In 1999 a Conference on NO!art was held at the University of Iowa Museum and in 2000-1 a retrospective show of NO!art curated by Estera Milman was held at The University of Chicago, The University of Iowa, and Nebraska.

Alan Murdock: What are some of your thoughts on portrayals of women in society and what do the uses of these images mean in your work?
Boris Lurie: The symbol of the pinup girl is all-pervasive in this country. A lot is used to sell items by enticing the spectator which leads to the use of merchandising and to heighten one’s spirits for success because what the male sees as success is the attainment of women. You would see the pinup girl used in the Army and Navy during the Second World War and in the locker rooms and workshops of labor-intensive jobs during and after the war. The pornographic aspect is used to excite men, and possibly women, and is used as fodder for the economic mill. We worked in an expressionistic vein. I never thought about what I was going to make before I made it.

Estera [Milman] has put a strong emphasis on linking the work of the March Gallery group/NO!art collective to that of the Dada artists...
You mean the World War One Dada artists?

This is something that was for us was far off in the past. We worshiped the Abstract Expressionists. These were our influences.

What about Neo-Dada that your work as well as the Pop artists seem to have been grouped under by some people...
Neo-Dada came up in the 1950's to refer to Rauschenberg and Johns. If we used any Dada means it was not towards a playful experimenting, which Dada did. It was meant and turned out in personal expression and social criticism.

Could you say more about these aspects of personal expression and social criticism?
It was social criticism, but it was a yelling out of the individual more in a sense of a poem that has to come from personal experience.
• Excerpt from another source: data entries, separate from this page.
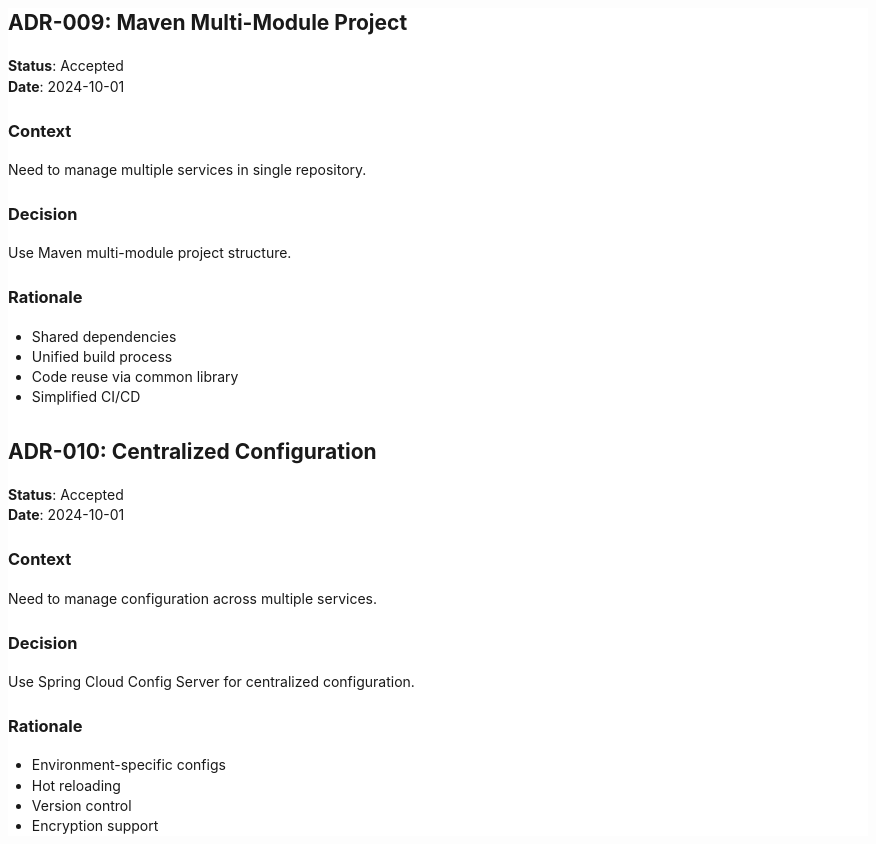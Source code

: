 ## ADR-009: Maven Multi-Module Project

**Status**: Accepted  
**Date**: 2024-10-01

### Context
Need to manage multiple services in single repository.

### Decision
Use Maven multi-module project structure.

### Rationale
- Shared dependencies
- Unified build process
- Code reuse via common library
- Simplified CI/CD

## ADR-010: Centralized Configuration

**Status**: Accepted  
**Date**: 2024-10-01

### Context
Need to manage configuration across multiple services.

### Decision
Use Spring Cloud Config Server for centralized configuration.

### Rationale
- Environment-specific configs
- Hot reloading
- Version control
- Encryption support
More than an essay? For example, if you wanted only social criticism you could just publish a statement.
Yes, exactly. The idea that we expressed was to open up limitations of art. Aesthetic art limits itself to areas that should be reworked and other areas that should not be touched. We were against it and wanted to incorporate all things, even down to the dirt on the sidewalk. Include, not exclude. Even personal feelings that might not be appropriate in polite society.

Would you say through this immediacy you were working against the aesthetic art you mentioned earlier?
What we did does not have to be un-aesthetic. There were many good artists [in our group] and they were making aesthetic work. What people called un-aesthetic was the content that came out, because you can have immediacy in Abstract Expressionism. What came out with this immediacy is what people objected to. And it was not merely objectification to the work, it was a different approach. People didn't see where it fits into the edifice of art.
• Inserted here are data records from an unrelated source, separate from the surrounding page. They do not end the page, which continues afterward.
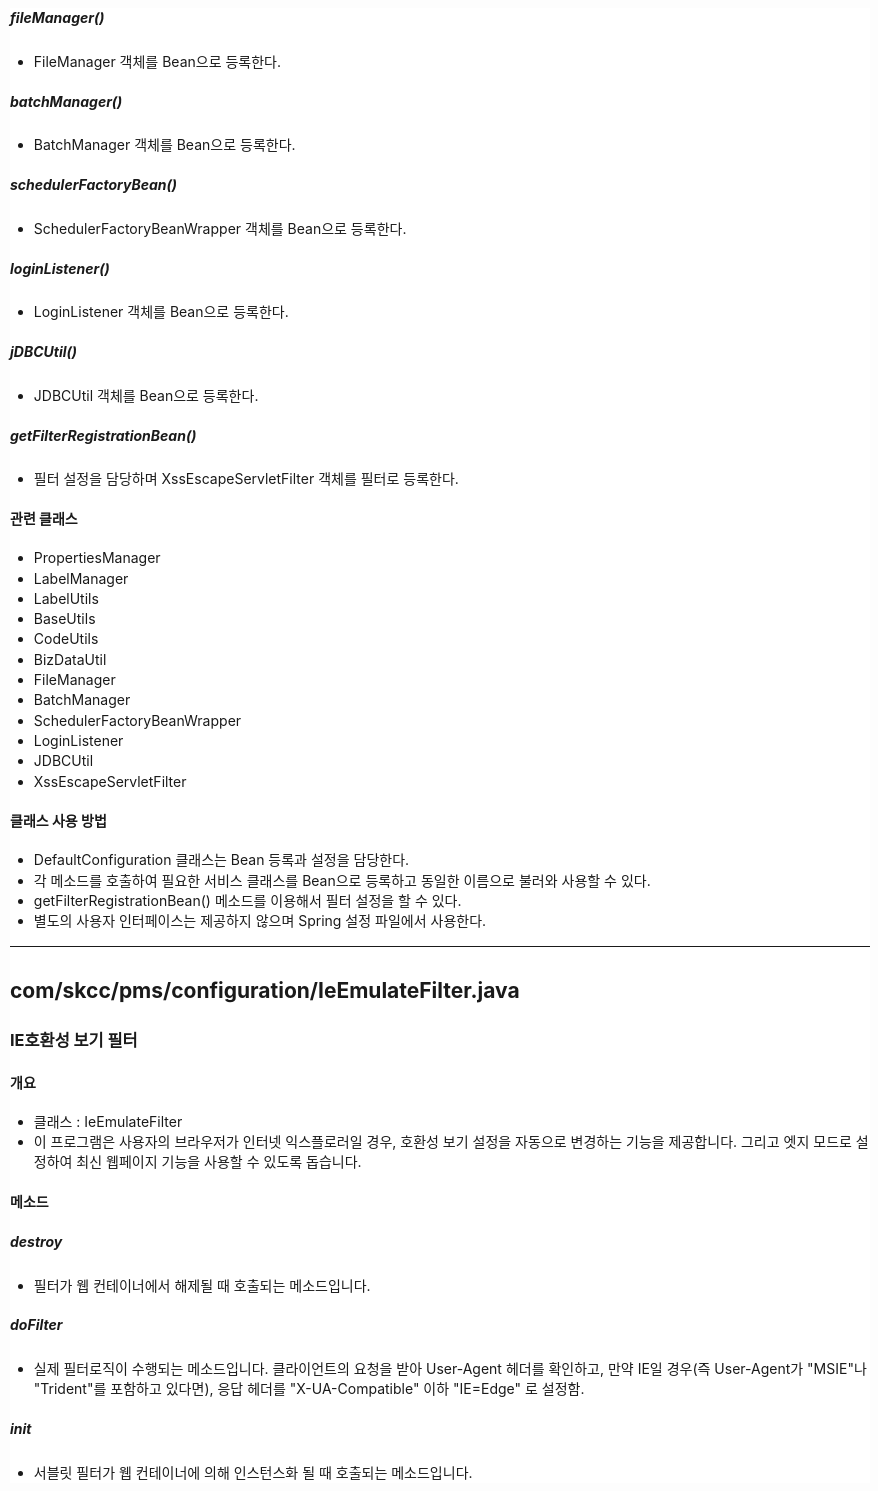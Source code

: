 ##### fileManager()
- FileManager 객체를 Bean으로 등록한다.

##### batchManager()
- BatchManager 객체를 Bean으로 등록한다.

##### schedulerFactoryBean()
- SchedulerFactoryBeanWrapper 객체를 Bean으로 등록한다.

##### loginListener()
- LoginListener 객체를 Bean으로 등록한다.

##### jDBCUtil()
- JDBCUtil 객체를 Bean으로 등록한다.

##### getFilterRegistrationBean()
- 필터 설정을 담당하며 XssEscapeServletFilter 객체를 필터로 등록한다.

#### 관련 클래스
- PropertiesManager
- LabelManager
- LabelUtils
- BaseUtils
- CodeUtils
- BizDataUtil
- FileManager
- BatchManager
- SchedulerFactoryBeanWrapper
- LoginListener
- JDBCUtil
- XssEscapeServletFilter

#### 클래스 사용 방법
- DefaultConfiguration 클래스는 Bean 등록과 설정을 담당한다.
- 각 메소드를 호출하여 필요한 서비스 클래스를 Bean으로 등록하고 동일한 이름으로 불러와 사용할 수 있다.
- getFilterRegistrationBean() 메소드를 이용해서 필터 설정을 할 수 있다.
- 별도의 사용자 인터페이스는 제공하지 않으며 Spring 설정 파일에서 사용한다.
---
## com/skcc/pms/configuration/IeEmulateFilter.java
### IE호환성 보기 필터

#### 개요
- 클래스 : IeEmulateFilter
- 이 프로그램은 사용자의 브라우저가 인터넷 익스플로러일 경우, 호환성 보기 설정을 자동으로 변경하는 기능을 제공합니다. 그리고 엣지 모드로 설정하여 최신 웹페이지 기능을 사용할 수 있도록 돕습니다.

#### 메소드
##### destroy
- 필터가 웹 컨테이너에서 해제될 때 호출되는 메소드입니다.
##### doFilter
- 실제 필터로직이 수행되는 메소드입니다. 클라이언트의 요청을 받아 User-Agent 헤더를 확인하고, 만약 IE일 경우(즉 User-Agent가 "MSIE"나 "Trident"를 포함하고 있다면), 응답 헤더를 "X-UA-Compatible" 이하 "IE=Edge" 로 설정함.
##### init
- 서블릿 필터가 웹 컨테이너에 의해 인스턴스화 될 때 호출되는 메소드입니다.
What do you see as the role of the artist in society?
I personally have no objection to art that is very craftsman like, but that's not the real role in any society. The role of the artist is to find one's point of view and express it regardless of whether it is appreciated or not. It also depends on how the artist is influenced. If the artist is influenced by the wrong thing, well... maybe it will end up being only craftsmanship.

What about the shows?
We did our own shows regardless [of the established galleries]. There were a lot of cooperative galleries for artists to show or to get the work out. There was a very big audience, a high attendance in these small galleries, though not a lot of sales of work.
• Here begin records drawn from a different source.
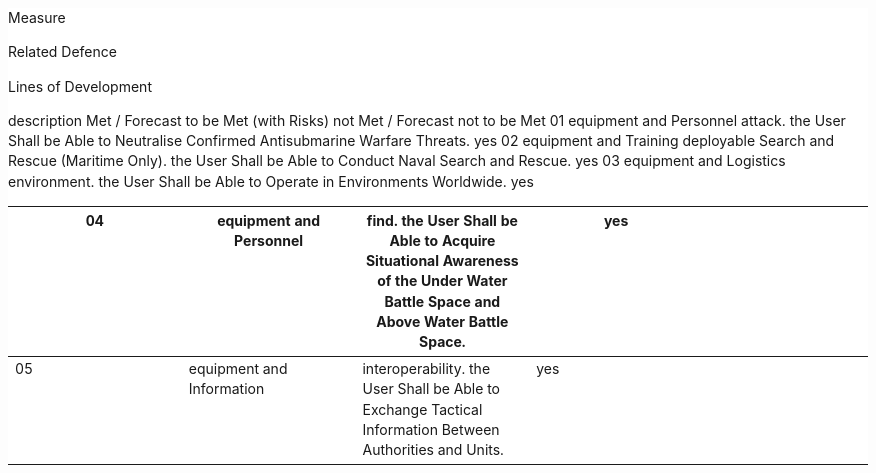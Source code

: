 Measure</Th>
<th>
Related Defence

Lines of Development</Th>
<th>description</Th>
<th>
Met / Forecast to be Met (with Risks)
</Th>
<th>not Met /
Forecast not to be Met</Th>
</Tr>
</Thead>
<tbody>
<tr>
<td>01</Td>
<td>equipment and Personnel</Td>
<td>attack. the User Shall be Able to Neutralise Confirmed Antisubmarine Warfare Threats.</Td>
<td>yes</Td>
<td></Td>
</Tr>
<tr>
<td>02</Td>
<td>equipment and Training</Td>
<td>deployable Search and Rescue (Maritime Only). the User Shall be Able to Conduct Naval Search and Rescue.</Td>
<td>yes</Td>
<td></Td>
</Tr>
<tr>
<td>03</Td>
<td>equipment and Logistics</Td>
<td>environment. the User Shall be Able to Operate in Environments Worldwide.</Td>
<td>yes</Td>
<td></Td>
</Tr>
</Tbody>
</Table>

<table>
<colgroup>
<col Style="Width: 20%" />
<col Style="Width: 20%" />
<col Style="Width: 20%" />
<col Style="Width: 20%" />
<col Style="Width: 19%" />
</Colgroup>
<thead>
<tr>
<th>04</Th>
<th>equipment and Personnel</Th>
<th>find. the User Shall be Able to Acquire Situational Awareness of the Under Water Battle Space and Above Water Battle Space.</Th>
<th>yes</Th>
<th></Th>
</Tr>
</Thead>
<tbody>
<tr>
<td>05</Td>
<td>equipment and Information</Td>
<td>interoperability. the User Shall be Able to Exchange Tactical Information Between Authorities and Units.</Td>
<td>yes</Td>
So it was more important for you to get the work out to be seen than to sell it?
Yes. Since we were not connected with the gallery establishment we had total freedom. People who work with the established galleries and through museums always have to think, "What will so and so important person think," right? We were fortunate there weren't so many sales.

Why is that?
The way it works is there are certain so called "important people” who you want to buy your work because they will either collect it, speculate it, or put it in a museum to have their names remembered as important collectors or benefactors of the arts. If someone else buys it, say a doctor, the work just disappears or is destroyed. Now people want to show our work and we still have it. Paradoxically it was beneficial.